··· STUDY MATERIAL ···

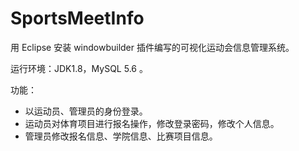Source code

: # SportsMeetInfo

用 Eclipse 安装 windowbuilder 插件编写的可视化运动会信息管理系统。

运行环境：JDK1.8，MySQL 5.6 。

功能：

- 以运动员、管理员的身份登录。
- 运动员对体育项目进行报名操作，修改登录密码，修改个人信息。
- 管理员修改报名信息、学院信息、比赛项目信息。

···

TASK REQUIREMENTS - Every record above needs to be repeated exactly; pictures are to be left out.

RESPONSE BELOW -
Source code

: # SportsMeetInfo

用 Eclipse 安装 windowbuilder 插件编写的可视化运动会信息管理系统。

运行环境：JDK1.8，MySQL 5.6 。

功能：

- 以运动员、管理员的身份登录。
- 运动员对体育项目进行报名操作，修改登录密码，修改个人信息。
- 管理员修改报名信息、学院信息、比赛项目信息。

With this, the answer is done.